INFORMATION SHOWN
··········
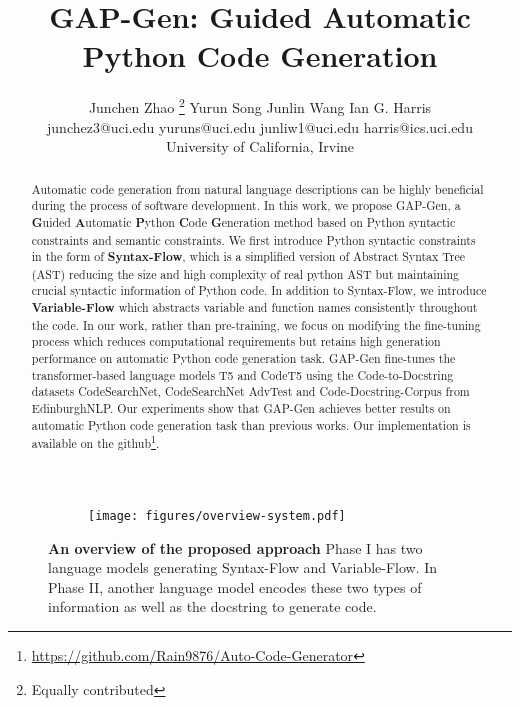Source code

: \documentclass[11pt]{article}
\title{GAP-Gen: Guided Automatic Python Code Generation}
\author{Junchen Zhao \footnote[1]{Equally contributed\label{eq}} \hspace{30pt} Yurun Song \footnotemark
 \hspace{30pt}  Junlin Wang \hspace{30pt}  Ian G. Harris \\ 
\vspace{5pt}
junchez3@uci.edu\hspace{20pt} yuruns@uci.edu\hspace{20pt}  junliw1@uci.edu\hspace{20pt} harris@ics.uci.edu \\
\vspace{5pt}
        University of California, Irvine }
\renewcommand{\thefootnote}{\fnsymbol{footnote}}
\begin{document}
\maketitle 
{}
\renewcommand{\thefootnote}{\arabic{footnote}}
\setcounter{footnote}{0}
\begin{abstract}
Automatic code generation from natural language descriptions can be highly beneficial during the process of software development. In this work, we propose GAP-Gen, a \textbf{G}uided \textbf{A}utomatic \textbf{P}ython \textbf{C}ode \textbf{G}eneration method based on Python syntactic constraints and semantic constraints. We first introduce Python syntactic constraints in the form of \textbf{Syntax-Flow}, which is a simplified version of Abstract Syntax Tree (AST) reducing the size and high complexity of real python AST but maintaining crucial syntactic information of Python code. In addition to Syntax-Flow, we introduce \textbf{Variable-Flow}  which abstracts variable and function names consistently throughout the code. In our work, rather than pre-training, we focus on modifying the fine-tuning process which reduces computational requirements but retains high generation performance on automatic Python code generation task. GAP-Gen fine-tunes the transformer-based language models T5 and CodeT5 using the Code-to-Docstring datasets CodeSearchNet, CodeSearchNet AdvTest and Code-Docstring-Corpus from EdinburghNLP.  Our experiments show that GAP-Gen achieves better results on automatic Python code generation task than previous works. Our implementation is available on the github\footnote{\url{https://github.com/Rain9876/Auto-Code-Generator}}.




\end{abstract}


\begin{figure*}[ht] 
\centering
\begin{subfigure}{\textwidth}
\vspace{-50pt}
  {
    \texttt{[image: figures/overview-system.pdf]}
}
\label{fig:overview:orig}
  \end{subfigure}
     \vspace{-50pt}
  \caption{\textbf{An overview of the proposed approach} Phase I has two language models generating Syntax-Flow and Variable-Flow. In Phase II, another language model encodes these two types of information as well as the docstring to generate code.}
  \label{fig:overview}
\end{figure*}
\end{document}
··········
Please output the records exactly, leaving the pictures out.

ANSWER TO THE PROBLEM
Source code

: \documentclass[11pt]{article}
\title{GAP-Gen: Guided Automatic Python Code Generation}
\author{Junchen Zhao \footnote[1]{Equally contributed\label{eq}} \hspace{30pt} Yurun Song \footnotemark
 \hspace{30pt}  Junlin Wang \hspace{30pt}  Ian G. Harris \\ 
\vspace{5pt}
junchez3@uci.edu\hspace{20pt} yuruns@uci.edu\hspace{20pt}  junliw1@uci.edu\hspace{20pt} harris@ics.uci.edu \\
\vspace{5pt}
        University of California, Irvine }
\renewcommand{\thefootnote}{\fnsymbol{footnote}}
\begin{document}
\maketitle 
{}
\renewcommand{\thefootnote}{\arabic{footnote}}
\setcounter{footnote}{0}
\begin{abstract}
Automatic code generation from natural language descriptions can be highly beneficial during the process of software development. In this work, we propose GAP-Gen, a \textbf{G}uided \textbf{A}utomatic \textbf{P}ython \textbf{C}ode \textbf{G}eneration method based on Python syntactic constraints and semantic constraints. We first introduce Python syntactic constraints in the form of \textbf{Syntax-Flow}, which is a simplified version of Abstract Syntax Tree (AST) reducing the size and high complexity of real python AST but maintaining crucial syntactic information of Python code. In addition to Syntax-Flow, we introduce \textbf{Variable-Flow}  which abstracts variable and function names consistently throughout the code. In our work, rather than pre-training, we focus on modifying the fine-tuning process which reduces computational requirements but retains high generation performance on automatic Python code generation task. GAP-Gen fine-tunes the transformer-based language models T5 and CodeT5 using the Code-to-Docstring datasets CodeSearchNet, CodeSearchNet AdvTest and Code-Docstring-Corpus from EdinburghNLP.  Our experiments show that GAP-Gen achieves better results on automatic Python code generation task than previous works. Our implementation is available on the github\footnote{\url{https://github.com/Rain9876/Auto-Code-Generator}}.




\end{abstract}


\begin{figure*}[ht] 
\centering
\begin{subfigure}{\textwidth}
\vspace{-50pt}
  {
    \texttt{[image: figures/overview-system.pdf]}
}
\label{fig:overview:orig}
  \end{subfigure}
     \vspace{-50pt}
  \caption{\textbf{An overview of the proposed approach} Phase I has two language models generating Syntax-Flow and Variable-Flow. In Phase II, another language model encodes these two types of information as well as the docstring to generate code.}
  \label{fig:overview}
\end{figure*}
\end{document}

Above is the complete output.